**EXERCISE INSTRUCTIONS**
All lines holding the word "不说还以为是港国足的" in the listing below need to be copied.

:: EXTRACTED ENTRIES ::

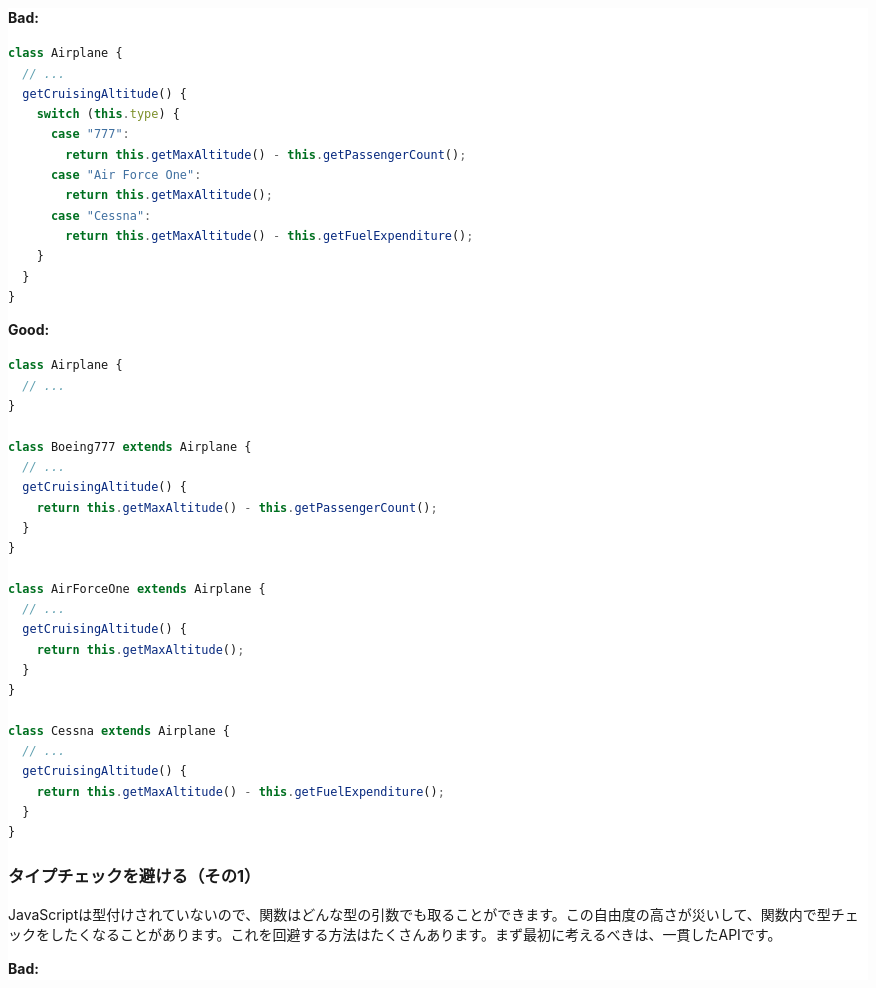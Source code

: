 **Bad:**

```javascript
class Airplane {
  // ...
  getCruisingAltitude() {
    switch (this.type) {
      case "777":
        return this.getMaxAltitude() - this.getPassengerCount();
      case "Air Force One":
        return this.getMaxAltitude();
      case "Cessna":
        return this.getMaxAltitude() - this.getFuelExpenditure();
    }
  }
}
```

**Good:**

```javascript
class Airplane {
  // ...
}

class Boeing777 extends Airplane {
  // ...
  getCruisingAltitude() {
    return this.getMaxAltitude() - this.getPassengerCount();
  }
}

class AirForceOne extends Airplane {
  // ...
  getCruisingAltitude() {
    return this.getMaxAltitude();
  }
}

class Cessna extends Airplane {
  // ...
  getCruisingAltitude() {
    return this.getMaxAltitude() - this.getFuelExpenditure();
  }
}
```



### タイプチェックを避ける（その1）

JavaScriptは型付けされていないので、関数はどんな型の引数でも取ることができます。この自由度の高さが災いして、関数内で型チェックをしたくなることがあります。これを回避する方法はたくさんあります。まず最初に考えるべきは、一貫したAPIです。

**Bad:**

:::
:: EXTRACTED ENTRIES ::

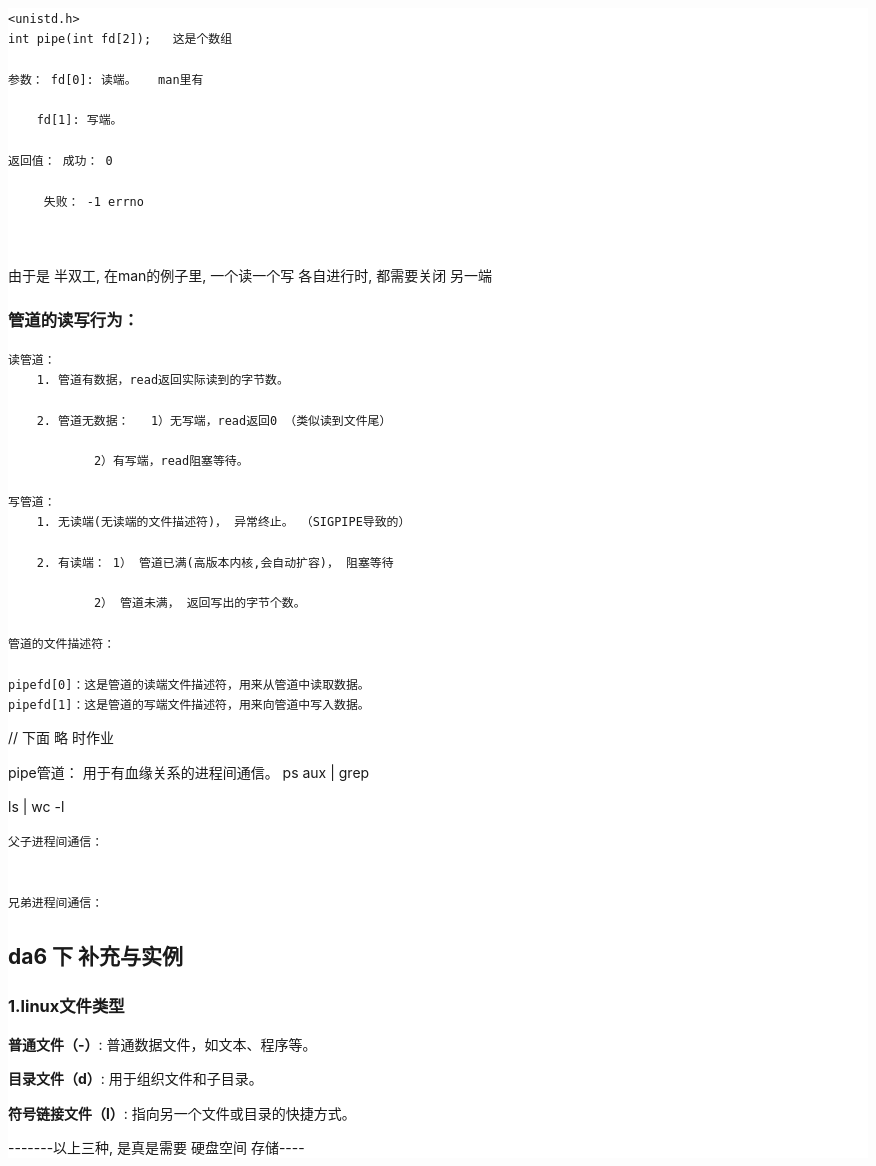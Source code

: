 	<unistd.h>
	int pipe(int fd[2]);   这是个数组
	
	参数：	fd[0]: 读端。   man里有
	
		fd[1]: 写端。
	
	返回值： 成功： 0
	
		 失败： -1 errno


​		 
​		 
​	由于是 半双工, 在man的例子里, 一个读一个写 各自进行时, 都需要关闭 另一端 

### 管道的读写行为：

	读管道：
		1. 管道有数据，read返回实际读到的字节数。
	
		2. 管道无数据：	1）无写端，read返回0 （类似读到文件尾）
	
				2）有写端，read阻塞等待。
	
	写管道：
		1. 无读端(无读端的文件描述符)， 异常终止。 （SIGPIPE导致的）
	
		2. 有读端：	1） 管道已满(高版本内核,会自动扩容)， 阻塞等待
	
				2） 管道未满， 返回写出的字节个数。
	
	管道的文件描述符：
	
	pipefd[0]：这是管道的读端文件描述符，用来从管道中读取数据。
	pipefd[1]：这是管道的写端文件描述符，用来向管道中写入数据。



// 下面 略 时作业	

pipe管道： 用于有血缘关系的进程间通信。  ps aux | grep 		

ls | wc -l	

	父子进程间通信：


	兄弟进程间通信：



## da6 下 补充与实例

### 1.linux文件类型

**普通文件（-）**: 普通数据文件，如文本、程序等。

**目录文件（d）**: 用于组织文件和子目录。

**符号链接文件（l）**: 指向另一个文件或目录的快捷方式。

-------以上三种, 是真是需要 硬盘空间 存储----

:::
:: EXTRACTED ENTRIES ::

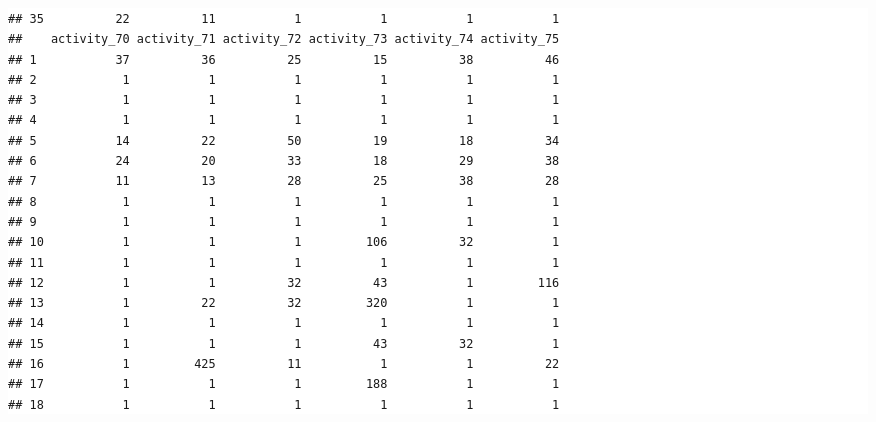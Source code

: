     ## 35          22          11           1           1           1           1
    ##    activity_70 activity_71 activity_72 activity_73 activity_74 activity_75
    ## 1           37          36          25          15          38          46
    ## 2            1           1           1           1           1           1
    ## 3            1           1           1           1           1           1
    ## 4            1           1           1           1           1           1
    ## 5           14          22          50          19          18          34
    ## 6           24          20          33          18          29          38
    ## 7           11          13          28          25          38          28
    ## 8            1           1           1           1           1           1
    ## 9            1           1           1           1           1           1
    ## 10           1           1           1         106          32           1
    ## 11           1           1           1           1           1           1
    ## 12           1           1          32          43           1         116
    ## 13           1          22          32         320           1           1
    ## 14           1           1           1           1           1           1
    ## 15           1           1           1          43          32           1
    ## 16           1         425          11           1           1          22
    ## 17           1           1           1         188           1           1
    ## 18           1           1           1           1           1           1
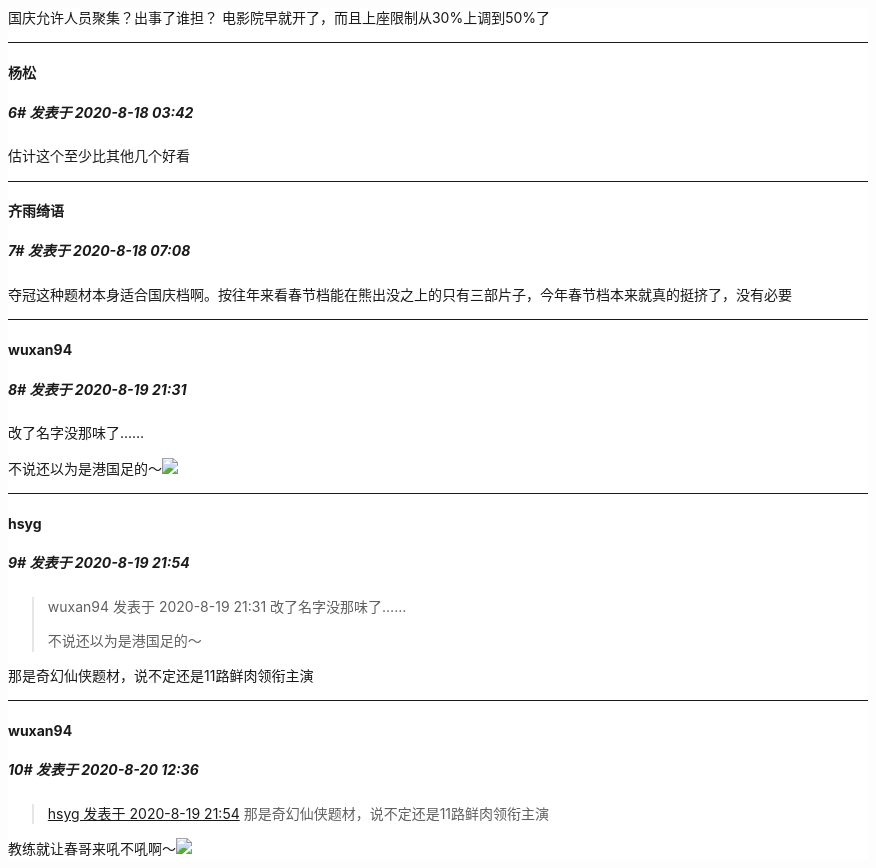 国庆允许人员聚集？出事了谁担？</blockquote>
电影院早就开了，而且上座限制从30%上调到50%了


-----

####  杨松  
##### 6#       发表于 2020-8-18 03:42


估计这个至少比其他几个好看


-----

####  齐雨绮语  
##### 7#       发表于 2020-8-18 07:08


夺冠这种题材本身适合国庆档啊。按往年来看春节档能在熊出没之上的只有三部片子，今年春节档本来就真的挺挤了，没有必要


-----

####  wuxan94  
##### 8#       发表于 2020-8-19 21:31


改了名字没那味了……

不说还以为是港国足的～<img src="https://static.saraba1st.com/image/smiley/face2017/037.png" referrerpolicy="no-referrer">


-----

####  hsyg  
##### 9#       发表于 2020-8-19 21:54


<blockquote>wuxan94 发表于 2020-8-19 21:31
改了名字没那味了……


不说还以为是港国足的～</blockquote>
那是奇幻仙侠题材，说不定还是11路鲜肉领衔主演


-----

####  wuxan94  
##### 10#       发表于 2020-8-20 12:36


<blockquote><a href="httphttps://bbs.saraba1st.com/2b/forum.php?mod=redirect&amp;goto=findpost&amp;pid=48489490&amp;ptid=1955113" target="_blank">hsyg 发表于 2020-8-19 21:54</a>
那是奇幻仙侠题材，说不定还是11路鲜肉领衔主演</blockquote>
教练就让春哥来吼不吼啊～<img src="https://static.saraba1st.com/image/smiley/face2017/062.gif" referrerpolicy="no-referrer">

:::

**ANSWER SPACE**
不说还以为是港国足的～<img src="https://static.saraba1st.com/image/smiley/face2017/037.png" referrerpolicy="no-referrer">
不说还以为是港国足的～</blockquote>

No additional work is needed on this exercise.